After the groundbreaking over the summer, the Chicago Tribune called the Whole Foods a “socioeconomic experiment,” a phrase that made Mayor Rahm Emanuel and another local alderman, JoAnn Thompson, bristle.

“This is not an experiment. African American people are not an experiment,” Thompson says. “People need to stop thinking like that, that we cannot afford the things that people in other communities have.”
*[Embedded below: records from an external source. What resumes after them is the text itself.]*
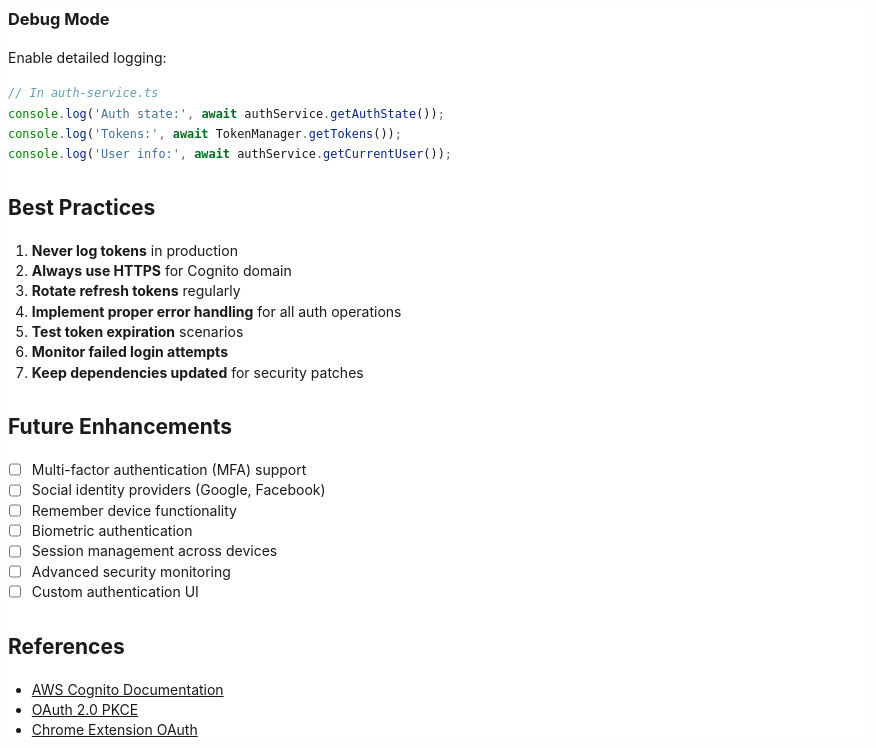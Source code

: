 ### Debug Mode

Enable detailed logging:

```typescript
// In auth-service.ts
console.log('Auth state:', await authService.getAuthState());
console.log('Tokens:', await TokenManager.getTokens());
console.log('User info:', await authService.getCurrentUser());
```

## Best Practices

1. **Never log tokens** in production
2. **Always use HTTPS** for Cognito domain
3. **Rotate refresh tokens** regularly
4. **Implement proper error handling** for all auth operations
5. **Test token expiration** scenarios
6. **Monitor failed login attempts**
7. **Keep dependencies updated** for security patches

## Future Enhancements

- [ ] Multi-factor authentication (MFA) support
- [ ] Social identity providers (Google, Facebook)
- [ ] Remember device functionality
- [ ] Biometric authentication
- [ ] Session management across devices
- [ ] Advanced security monitoring
- [ ] Custom authentication UI

## References

- [AWS Cognito Documentation](https://docs.aws.amazon.com/cognito/)
- [OAuth 2.0 PKCE](https://oauth.net/2/pkce/)
- [Chrome Extension OAuth](https://developer.chrome.com/docs/extensions/mv3/tut_oauth/)
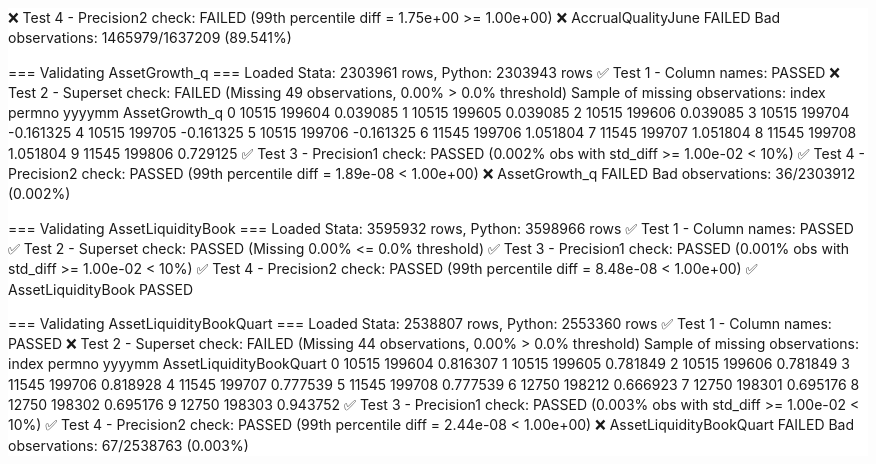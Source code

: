   ❌ Test 4 - Precision2 check: FAILED (99th percentile diff = 1.75e+00 >= 1.00e+00)
  ❌ AccrualQualityJune FAILED
    Bad observations: 1465979/1637209 (89.541%)

=== Validating AssetGrowth_q ===
  Loaded Stata: 2303961 rows, Python: 2303943 rows
  ✅ Test 1 - Column names: PASSED
  ❌ Test 2 - Superset check: FAILED (Missing 49 observations, 0.00% > 0.0% threshold)
  Sample of missing observations:
   index  permno  yyyymm  AssetGrowth_q
     0   10515  199604       0.039085
     1   10515  199605       0.039085
     2   10515  199606       0.039085
     3   10515  199704      -0.161325
     4   10515  199705      -0.161325
     5   10515  199706      -0.161325
     6   11545  199706       1.051804
     7   11545  199707       1.051804
     8   11545  199708       1.051804
     9   11545  199806       0.729125
  ✅ Test 3 - Precision1 check: PASSED (0.002% obs with std_diff >= 1.00e-02 < 10%)
  ✅ Test 4 - Precision2 check: PASSED (99th percentile diff = 1.89e-08 < 1.00e+00)
  ❌ AssetGrowth_q FAILED
    Bad observations: 36/2303912 (0.002%)

=== Validating AssetLiquidityBook ===
  Loaded Stata: 3595932 rows, Python: 3598966 rows
  ✅ Test 1 - Column names: PASSED
  ✅ Test 2 - Superset check: PASSED (Missing 0.00% <= 0.0% threshold)
  ✅ Test 3 - Precision1 check: PASSED (0.001% obs with std_diff >= 1.00e-02 < 10%)
  ✅ Test 4 - Precision2 check: PASSED (99th percentile diff = 8.48e-08 < 1.00e+00)
  ✅ AssetLiquidityBook PASSED

=== Validating AssetLiquidityBookQuart ===
  Loaded Stata: 2538807 rows, Python: 2553360 rows
  ✅ Test 1 - Column names: PASSED
  ❌ Test 2 - Superset check: FAILED (Missing 44 observations, 0.00% > 0.0% threshold)
  Sample of missing observations:
   index  permno  yyyymm  AssetLiquidityBookQuart
     0   10515  199604                 0.816307
     1   10515  199605                 0.781849
     2   10515  199606                 0.781849
     3   11545  199706                 0.818928
     4   11545  199707                 0.777539
     5   11545  199708                 0.777539
     6   12750  198212                 0.666923
     7   12750  198301                 0.695176
     8   12750  198302                 0.695176
     9   12750  198303                 0.943752
  ✅ Test 3 - Precision1 check: PASSED (0.003% obs with std_diff >= 1.00e-02 < 10%)
  ✅ Test 4 - Precision2 check: PASSED (99th percentile diff = 2.44e-08 < 1.00e+00)
  ❌ AssetLiquidityBookQuart FAILED
    Bad observations: 67/2538763 (0.003%)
Sonny Sixkiller, the legendary Cherokee quarterback, is considered one of the University of Washington’s greatest of all time. What would happen if the former NFL player and Seattle resident, who has been outspoken about the Washington Redskins’s offensive name, bought the team himself? That’s the story told in Lummi tribe member Darrell Hillaire’s political satire, “Sonny Sixkiller Buys the Redskins.” In the play, Sixkiller keeps the name as is, but assigns new names to the players instead. Read more »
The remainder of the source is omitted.